• _Problem to solve_
Please retype the data below exactly, stopping after the line with "(c)\enspace" and skipping every picture.

*** Input data ***

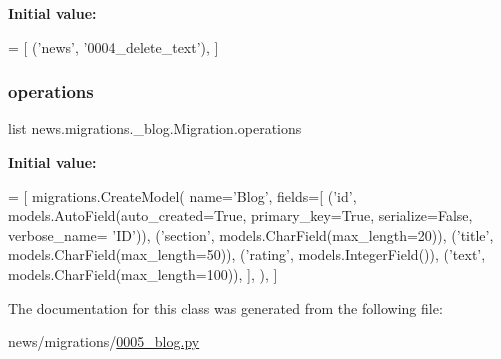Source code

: {\bfseries Initial value\+:}
\begin{DoxyCode}
=  [
        (\textcolor{stringliteral}{'news'}, \textcolor{stringliteral}{'0004\_delete\_text'}),
    ]
\end{DoxyCode}
\mbox{\label{classnews_1_1migrations_1_10005__blog_1_1_migration_ac1237edc72e8630319b2134ee14c3305}} 
\subsubsection{\texorpdfstring{operations}{operations}}
{\footnotesize\ttfamily list news.\+migrations.\+\_\+blog.\+Migration.\+operations\hspace{0.3cm}{\ttfamily [static]}}

{\bfseries Initial value\+:}
\begin{DoxyCode}
=  [
        migrations.CreateModel(
            name=\textcolor{stringliteral}{'Blog'},
            fields=[
                (\textcolor{stringliteral}{'id'}, models.AutoField(auto\_created=\textcolor{keyword}{True}, primary\_key=\textcolor{keyword}{True}, serialize=\textcolor{keyword}{False}, verbose\_name=\textcolor{stringliteral}{
      'ID'})),
                (\textcolor{stringliteral}{'section'}, models.CharField(max\_length=20)),
                (\textcolor{stringliteral}{'title'}, models.CharField(max\_length=50)),
                (\textcolor{stringliteral}{'rating'}, models.IntegerField()),
                (\textcolor{stringliteral}{'text'}, models.CharField(max\_length=100)),
            ],
        ),
    ]
\end{DoxyCode}


The documentation for this class was generated from the following file\+:\begin{DoxyCompactItemize}
\item 
news/migrations/\mbox{\hyperlink{0005__blog_8py}{0005\+\_\+blog.\+py}}\end{DoxyCompactItemize}
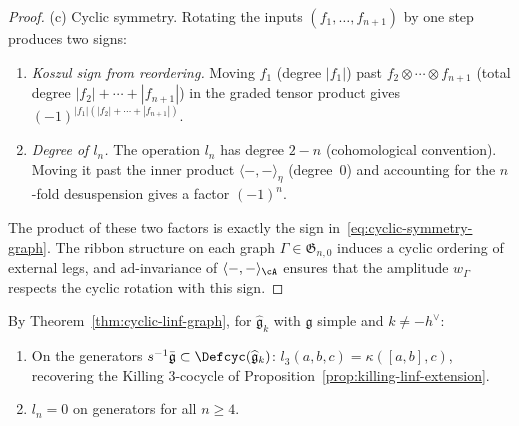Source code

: \begin{proof}
(c)\enspace
Cyclic symmetry. Rotating the inputs $(f_1, \ldots, f_{n+1})$
by one step produces two signs:
\begin{enumerate}
\item \emph{Koszul sign from reordering.} Moving
 $f_1$ (degree $|f_1|$) past
 $f_2 \otimes \cdots \otimes f_{n+1}$
 (total degree $|f_2| + \cdots + |f_{n+1}|$) in the
 graded tensor product gives $(-1)^{|f_1|(|f_2|+\cdots+|f_{n+1}|)}$.
\item \emph{Degree of $l_n$.} The operation $l_n$ has degree
 $2 - n$ (cohomological convention). Moving it past the inner
 product $\langle{-},{-}\rangle_\eta$ (degree~$0$) and
 accounting for the $n$-fold desuspension gives a factor
 $(-1)^n$.
\end{enumerate}
The product of these two factors is exactly the sign
in~\eqref{eq:cyclic-symmetry-graph}. The ribbon structure
on each graph $\Gamma \in \mathfrak{G}_{n,0}$ induces a cyclic
ordering of external legs, and $\mathrm{ad}$-invariance of
$\langle{-},{-}\rangle_\cA$ ensures that the amplitude
$w_\Gamma$ respects the cyclic rotation with this sign.
\end{proof}

\begin{corollary}\label{cor:killing-recovery-graph}
By Theorem~\textup{\ref{thm:cyclic-linf-graph}},
for $\widehat{\mathfrak{g}}_k$ with $\mathfrak{g}$ simple and
$k \neq -h^\vee$:
\begin{enumerate}[label=\textup{(\roman*)}]
\item On the generators
 $s^{-1}\bar{\mathfrak{g}} \subset \Defcyc(\widehat{\mathfrak{g}}_k)$:
 $l_3(a,b,c) = \kappa([a,b],c)$, recovering the Killing $3$-cocycle of
 Proposition~\textup{\ref{prop:killing-linf-extension}}.
\item $l_n = 0$ on generators for all $n \geq 4$.
\end{enumerate}
\end{corollary}

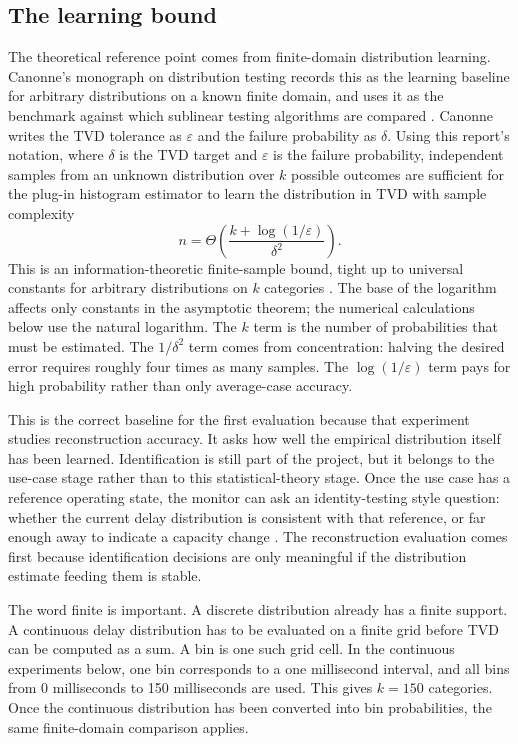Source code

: \documentclass[a4paper,11pt]{report}
\begin{document}
\subsection{The learning bound}

The theoretical reference point comes from finite-domain distribution learning. Canonne's monograph on distribution testing records this as the learning baseline for arbitrary distributions on a known finite domain, and uses it as the benchmark against which sublinear testing algorithms are compared \cite{canonneTopics}. Canonne writes the TVD tolerance as \(\varepsilon\) and the failure probability as \(\delta\). Using this report's notation, where \(\delta\) is the TVD target and \(\varepsilon\) is the failure probability, independent samples from an unknown distribution over \(k\) possible outcomes are sufficient for the plug-in histogram estimator to learn the distribution in TVD with sample complexity
\[
n = \Theta\left(\frac{k+\log(1/\varepsilon)}{\delta^2}\right).
\]
This is an information-theoretic finite-sample bound, tight up to universal constants for arbitrary distributions on \(k\) categories \cite{canonneShort,canonneTopics,devroyeLugosi}. The base of the logarithm affects only constants in the asymptotic theorem; the numerical calculations below use the natural logarithm. The \(k\) term is the number of probabilities that must be estimated. The \(1/\delta^2\) term comes from concentration: halving the desired error requires roughly four times as many samples. The \(\log(1/\varepsilon)\) term pays for high probability rather than only average-case accuracy.

This is the correct baseline for the first evaluation because that experiment studies reconstruction accuracy. It asks how well the empirical distribution itself has been learned. Identification is still part of the project, but it belongs to the use-case stage rather than to this statistical-theory stage. Once the use case has a reference operating state, the monitor can ask an identity-testing style question: whether the current delay distribution is consistent with that reference, or far enough away to indicate a capacity change \cite{canonneSurvey}. The reconstruction evaluation comes first because identification decisions are only meaningful if the distribution estimate feeding them is stable.

The word finite is important. A discrete distribution already has a finite support. A continuous delay distribution has to be evaluated on a finite grid before TVD can be computed as a sum. A bin is one such grid cell. In the continuous experiments below, one bin corresponds to a one millisecond interval, and all bins from 0 milliseconds to 150 milliseconds are used. This gives \(k=150\) categories. Once the continuous distribution has been converted into bin probabilities, the same finite-domain comparison applies.
\end{document}
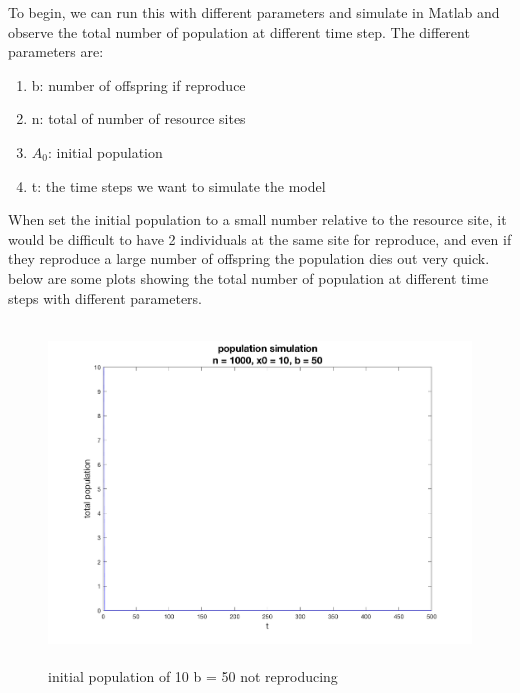 \documentclass[12pt]{article}
\begin{document}
To begin, we can run this with different parameters and simulate in Matlab and observe the total number of population at different time step. The different parameters are: 

\begin{enumerate}
\item b: number of offspring if reproduce
\item n: total of number of resource sites
\item $A_{0}$: initial population
\item t: the time steps we want to simulate the model
\end{enumerate}


When set the initial population to a small number relative to the resource site, it would be difficult to have 2 individuals at the same site for reproduce, and even if they reproduce a large number of offspring the population dies out very quick. 
below are some plots showing the total number of population at different time steps with different parameters. 

\begin{figure}[H] %
\centering
\includegraphics[width = 12 cm, height = 9cm]{single_run n1000 x010 b50.png}
\caption{initial population of 10 b = 50 not reproducing}
\label{fig:p1s1}
\end{figure}
\end{document}
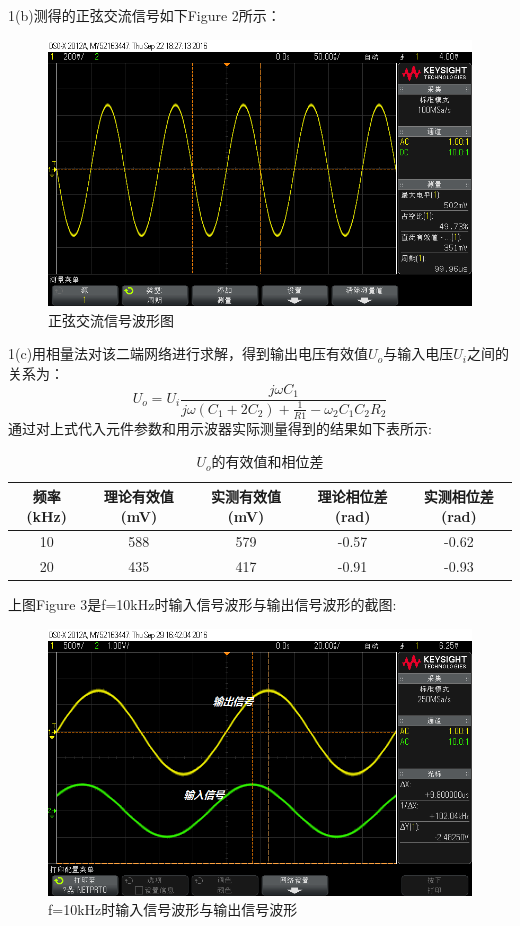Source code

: ﻿\documentclass[10.5pt]{ctexart}
\begin{document}
1(b)\quad 测得的正弦交流信号如下Figure 2所示：
\begin{figure}[!ht]
\centering
\caption{正弦交流信号波形图}
\includegraphics[width=350pt]{image/SineWave.png}
\end{figure}

1(c)用相量法对该二端网络进行求解，得到输出电压有效值$U_o$与输入电压$U_i$之间的关系为：
\begin{equation}
U_o=U_i \frac{j \omega C_1}{j \omega (C_1+2C_2) +\frac{1}{R1}-\omega_2 C_1 C_2 R_2}
\end{equation}
通过对上式代入元件参数和用示波器实际测量得到的结果如下表所示:
\begin{table}[!ht]
\centering
\caption{$U_o$的有效值和相位差}
\begin{tabular}{ccccc}
\hline
频率(kHz) & 理论有效值(mV) & 实测有效值(mV) & 理论相位差(rad) & 实测相位差(rad) \\
\hline
10 & 588 & 579 & -0.57 & -0.62 \\
20 & 435 & 417 & -0.91 & -0.93 \\
\hline
\end{tabular}
\end{table}

上图Figure 3是f=10kHz时输入信号波形与输出信号波形的截图:
\begin{figure}
\centering
\caption{f=10kHz时输入信号波形与输出信号波形}
\includegraphics[width=350pt]{image/InputSignalWaveFormAndOutputSignalWaveForm.png}
\end{figure}
\end{document}

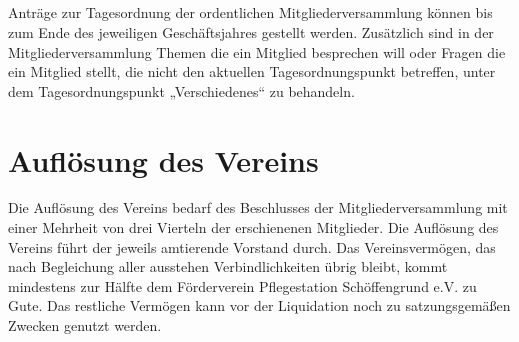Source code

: 	\subsection{} Anträge zur Tagesordnung der ordentlichen Mitgliederversammlung können  
	bis zum Ende des jeweiligen Geschäftsjahres gestellt werden. Zusätzlich sind in der Mitgliederversammlung Themen die ein Mitglied besprechen will oder Fragen die ein Mitglied stellt, die nicht den aktuellen Tagesordnungspunkt betreffen, unter dem Tagesordnungspunkt „Verschiedenes“ zu behandeln.

\section{Auflösung des Vereins}	\label{17}
Die Auflösung des Vereins bedarf des Beschlusses der Mitgliederversammlung mit einer Mehrheit von drei Vierteln der erschienenen Mitglieder.
Die Auflösung des Vereins führt der jeweils amtierende Vorstand durch. Das Vereinsvermögen, das nach Begleichung aller ausstehen Verbindlichkeiten übrig bleibt, kommt mindestens zur Hälfte dem Förderverein Pflegestation Schöffengrund e.V. zu Gute. Das restliche Vermögen kann vor der Liquidation noch zu satzungsgemäßen Zwecken genutzt werden.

***

• _Result_
Source code

: {\bfseries Initial value\+:}
\begin{DoxyCode}
=  [
        (\textcolor{stringliteral}{'news'}, \textcolor{stringliteral}{'0004\_delete\_text'}),
    ]
\end{DoxyCode}
\mbox{\label{classnews_1_1migrations_1_10005__blog_1_1_migration_ac1237edc72e8630319b2134ee14c3305}} 
\subsubsection{\texorpdfstring{operations}{operations}}
{\footnotesize\ttfamily list news.\+migrations.\+\_\+blog.\+Migration.\+operations\hspace{0.3cm}{\ttfamily [static]}}

{\bfseries Initial value\+:}
\begin{DoxyCode}
=  [
        migrations.CreateModel(
            name=\textcolor{stringliteral}{'Blog'},
            fields=[
                (\textcolor{stringliteral}{'id'}, models.AutoField(auto\_created=\textcolor{keyword}{True}, primary\_key=\textcolor{keyword}{True}, serialize=\textcolor{keyword}{False}, verbose\_name=\textcolor{stringliteral}{
      'ID'})),
                (\textcolor{stringliteral}{'section'}, models.CharField(max\_length=20)),
                (\textcolor{stringliteral}{'title'}, models.CharField(max\_length=50)),
                (\textcolor{stringliteral}{'rating'}, models.IntegerField()),
                (\textcolor{stringliteral}{'text'}, models.CharField(max\_length=100)),
            ],
        ),
    ]
\end{DoxyCode}


The documentation for this class was generated from the following file\+:\begin{DoxyCompactItemize}
\item 
news/migrations/\mbox{\hyperlink{0005__blog_8py}{0005\+\_\+blog.\+py}}\end{DoxyCompactItemize}
Source code

: \begin{proof}
(c)\enspace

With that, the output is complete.